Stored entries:
>>>

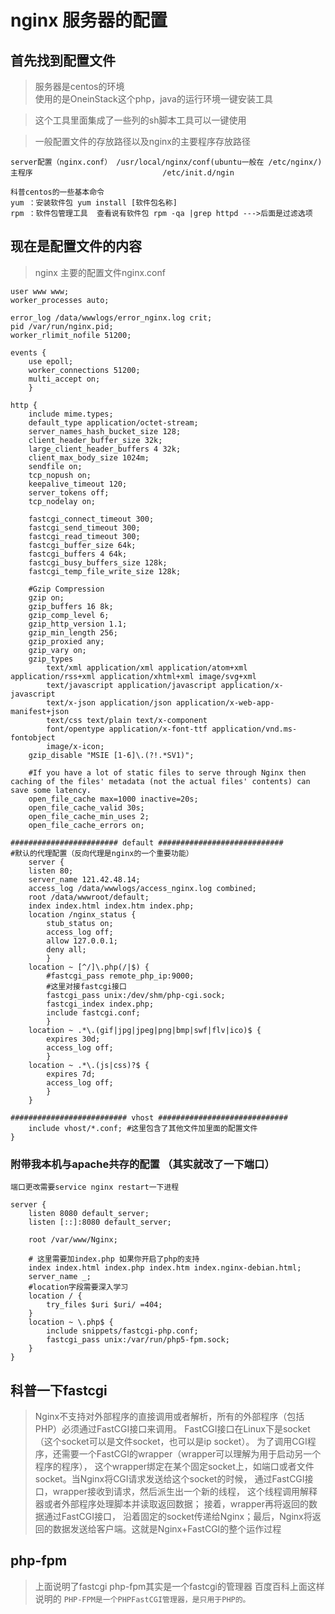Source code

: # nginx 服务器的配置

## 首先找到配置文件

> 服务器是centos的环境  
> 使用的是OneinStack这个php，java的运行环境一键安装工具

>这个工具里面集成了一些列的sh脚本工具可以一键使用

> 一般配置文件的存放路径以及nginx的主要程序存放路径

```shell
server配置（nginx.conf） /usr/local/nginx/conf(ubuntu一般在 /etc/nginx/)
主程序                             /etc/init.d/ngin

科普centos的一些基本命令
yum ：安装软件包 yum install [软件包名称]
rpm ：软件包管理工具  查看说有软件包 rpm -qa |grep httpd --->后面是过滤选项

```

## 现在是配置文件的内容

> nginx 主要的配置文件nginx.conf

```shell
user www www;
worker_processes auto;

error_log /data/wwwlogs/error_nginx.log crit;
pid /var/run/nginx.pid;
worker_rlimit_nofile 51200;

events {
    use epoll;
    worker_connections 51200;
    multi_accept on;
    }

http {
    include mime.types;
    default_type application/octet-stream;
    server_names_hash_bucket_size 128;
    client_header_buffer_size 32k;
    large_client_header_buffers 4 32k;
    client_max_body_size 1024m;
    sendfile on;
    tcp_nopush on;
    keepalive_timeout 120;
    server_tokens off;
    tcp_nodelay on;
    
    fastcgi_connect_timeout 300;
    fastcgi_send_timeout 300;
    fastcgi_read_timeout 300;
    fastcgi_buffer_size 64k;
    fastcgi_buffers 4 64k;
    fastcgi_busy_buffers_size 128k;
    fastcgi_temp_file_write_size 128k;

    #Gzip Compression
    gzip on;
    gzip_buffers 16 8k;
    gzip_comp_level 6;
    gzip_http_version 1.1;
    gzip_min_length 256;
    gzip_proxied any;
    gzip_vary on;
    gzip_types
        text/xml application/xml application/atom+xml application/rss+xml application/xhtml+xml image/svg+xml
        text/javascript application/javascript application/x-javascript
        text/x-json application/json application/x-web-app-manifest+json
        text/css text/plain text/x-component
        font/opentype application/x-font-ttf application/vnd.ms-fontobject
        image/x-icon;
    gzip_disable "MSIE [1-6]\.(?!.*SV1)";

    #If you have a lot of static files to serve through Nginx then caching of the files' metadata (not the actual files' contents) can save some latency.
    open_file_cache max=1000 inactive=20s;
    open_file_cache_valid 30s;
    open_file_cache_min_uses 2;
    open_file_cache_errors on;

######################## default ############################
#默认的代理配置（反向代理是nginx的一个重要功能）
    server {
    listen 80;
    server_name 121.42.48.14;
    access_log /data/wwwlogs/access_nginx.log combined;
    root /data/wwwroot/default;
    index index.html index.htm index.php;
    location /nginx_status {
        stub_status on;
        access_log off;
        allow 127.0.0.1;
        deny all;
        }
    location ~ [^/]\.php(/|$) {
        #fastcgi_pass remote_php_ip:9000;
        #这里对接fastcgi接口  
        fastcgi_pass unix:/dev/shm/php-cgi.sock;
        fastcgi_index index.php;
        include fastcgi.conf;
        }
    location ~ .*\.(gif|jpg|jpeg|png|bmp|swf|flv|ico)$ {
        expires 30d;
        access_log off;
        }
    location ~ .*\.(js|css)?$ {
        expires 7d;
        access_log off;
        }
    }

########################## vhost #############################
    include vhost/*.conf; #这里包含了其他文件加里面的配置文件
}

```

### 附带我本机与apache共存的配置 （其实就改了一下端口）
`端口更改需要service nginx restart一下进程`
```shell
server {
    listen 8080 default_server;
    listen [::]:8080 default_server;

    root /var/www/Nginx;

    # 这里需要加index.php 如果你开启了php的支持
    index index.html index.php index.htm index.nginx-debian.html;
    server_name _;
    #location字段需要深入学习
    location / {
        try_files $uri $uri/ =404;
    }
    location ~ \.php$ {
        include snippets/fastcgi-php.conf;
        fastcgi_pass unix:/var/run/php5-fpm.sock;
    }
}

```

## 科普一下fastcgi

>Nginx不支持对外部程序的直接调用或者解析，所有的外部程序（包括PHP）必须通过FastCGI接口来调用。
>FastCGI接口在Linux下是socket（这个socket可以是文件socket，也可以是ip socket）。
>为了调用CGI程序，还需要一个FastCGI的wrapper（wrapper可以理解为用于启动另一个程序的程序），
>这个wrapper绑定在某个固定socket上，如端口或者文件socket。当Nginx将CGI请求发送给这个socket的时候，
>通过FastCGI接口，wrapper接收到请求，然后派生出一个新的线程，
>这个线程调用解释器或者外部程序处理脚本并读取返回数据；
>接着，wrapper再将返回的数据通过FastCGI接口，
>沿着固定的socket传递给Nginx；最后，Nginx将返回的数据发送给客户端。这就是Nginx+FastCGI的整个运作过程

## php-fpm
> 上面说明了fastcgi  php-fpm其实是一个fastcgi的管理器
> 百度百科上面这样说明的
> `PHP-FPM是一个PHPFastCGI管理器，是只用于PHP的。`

<<<
>>>

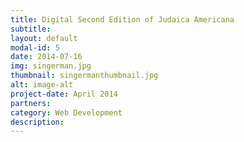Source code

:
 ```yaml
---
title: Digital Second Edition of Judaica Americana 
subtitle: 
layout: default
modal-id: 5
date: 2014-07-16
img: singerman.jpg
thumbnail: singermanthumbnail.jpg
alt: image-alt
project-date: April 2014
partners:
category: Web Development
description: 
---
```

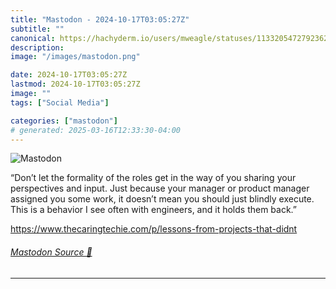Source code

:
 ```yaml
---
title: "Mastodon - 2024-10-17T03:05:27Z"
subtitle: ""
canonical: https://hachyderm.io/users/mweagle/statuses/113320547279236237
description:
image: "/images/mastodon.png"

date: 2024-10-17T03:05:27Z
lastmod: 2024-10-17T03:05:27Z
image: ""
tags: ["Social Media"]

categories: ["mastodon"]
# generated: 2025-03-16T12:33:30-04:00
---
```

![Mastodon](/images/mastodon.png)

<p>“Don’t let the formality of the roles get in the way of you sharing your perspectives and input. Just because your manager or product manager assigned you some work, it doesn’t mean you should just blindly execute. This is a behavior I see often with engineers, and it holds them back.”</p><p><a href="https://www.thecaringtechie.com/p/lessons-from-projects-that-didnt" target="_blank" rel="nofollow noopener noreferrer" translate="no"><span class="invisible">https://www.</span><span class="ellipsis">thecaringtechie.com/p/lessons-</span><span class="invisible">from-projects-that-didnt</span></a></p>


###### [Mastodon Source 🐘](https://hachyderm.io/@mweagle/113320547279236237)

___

<<<

PROBLEM STATEMENT:
Filter the data, keeping only the lines that contain "images".

SOLUTION FOR THIS TASK:
image: "/images/mastodon.png"
![Mastodon](/images/mastodon.png)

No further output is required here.